- [Work required]
Reproduce each record in the listing below exactly as written.

Material provided section start

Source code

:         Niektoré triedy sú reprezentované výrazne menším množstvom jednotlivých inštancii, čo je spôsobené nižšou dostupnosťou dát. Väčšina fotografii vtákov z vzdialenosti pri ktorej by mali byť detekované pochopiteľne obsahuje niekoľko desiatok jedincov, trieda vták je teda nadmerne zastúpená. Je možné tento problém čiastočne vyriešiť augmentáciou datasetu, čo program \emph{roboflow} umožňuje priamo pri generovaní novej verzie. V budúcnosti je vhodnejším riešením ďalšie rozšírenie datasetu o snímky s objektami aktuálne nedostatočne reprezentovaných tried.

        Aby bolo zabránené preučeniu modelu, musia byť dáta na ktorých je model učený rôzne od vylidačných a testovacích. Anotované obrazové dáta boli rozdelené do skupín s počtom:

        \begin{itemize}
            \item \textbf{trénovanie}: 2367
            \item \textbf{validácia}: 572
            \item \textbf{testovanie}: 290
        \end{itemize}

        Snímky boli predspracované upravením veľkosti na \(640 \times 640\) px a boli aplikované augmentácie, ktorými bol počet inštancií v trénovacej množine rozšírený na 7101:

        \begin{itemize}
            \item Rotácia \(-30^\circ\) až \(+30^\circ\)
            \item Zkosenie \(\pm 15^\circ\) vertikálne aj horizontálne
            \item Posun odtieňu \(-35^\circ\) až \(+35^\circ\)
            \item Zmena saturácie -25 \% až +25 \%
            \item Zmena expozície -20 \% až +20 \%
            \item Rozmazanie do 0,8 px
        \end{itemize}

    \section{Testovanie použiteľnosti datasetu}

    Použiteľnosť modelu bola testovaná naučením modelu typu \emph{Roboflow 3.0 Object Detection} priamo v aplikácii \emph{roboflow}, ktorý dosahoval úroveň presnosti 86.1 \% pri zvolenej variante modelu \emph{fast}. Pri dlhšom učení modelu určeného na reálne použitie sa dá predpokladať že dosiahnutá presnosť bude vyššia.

Material provided section end

- [Finished task]
Source code

:         Niektoré triedy sú reprezentované výrazne menším množstvom jednotlivých inštancii, čo je spôsobené nižšou dostupnosťou dát. Väčšina fotografii vtákov z vzdialenosti pri ktorej by mali byť detekované pochopiteľne obsahuje niekoľko desiatok jedincov, trieda vták je teda nadmerne zastúpená. Je možné tento problém čiastočne vyriešiť augmentáciou datasetu, čo program \emph{roboflow} umožňuje priamo pri generovaní novej verzie. V budúcnosti je vhodnejším riešením ďalšie rozšírenie datasetu o snímky s objektami aktuálne nedostatočne reprezentovaných tried.

        Aby bolo zabránené preučeniu modelu, musia byť dáta na ktorých je model učený rôzne od vylidačných a testovacích. Anotované obrazové dáta boli rozdelené do skupín s počtom:

        \begin{itemize}
            \item \textbf{trénovanie}: 2367
            \item \textbf{validácia}: 572
            \item \textbf{testovanie}: 290
        \end{itemize}

        Snímky boli predspracované upravením veľkosti na \(640 \times 640\) px a boli aplikované augmentácie, ktorými bol počet inštancií v trénovacej množine rozšírený na 7101:

        \begin{itemize}
            \item Rotácia \(-30^\circ\) až \(+30^\circ\)
            \item Zkosenie \(\pm 15^\circ\) vertikálne aj horizontálne
            \item Posun odtieňu \(-35^\circ\) až \(+35^\circ\)
            \item Zmena saturácie -25 \% až +25 \%
            \item Zmena expozície -20 \% až +20 \%
            \item Rozmazanie do 0,8 px
        \end{itemize}

    \section{Testovanie použiteľnosti datasetu}

    Použiteľnosť modelu bola testovaná naučením modelu typu \emph{Roboflow 3.0 Object Detection} priamo v aplikácii \emph{roboflow}, ktorý dosahoval úroveň presnosti 86.1 \% pri zvolenej variante modelu \emph{fast}. Pri dlhšom učení modelu určeného na reálne použitie sa dá predpokladať že dosiahnutá presnosť bude vyššia.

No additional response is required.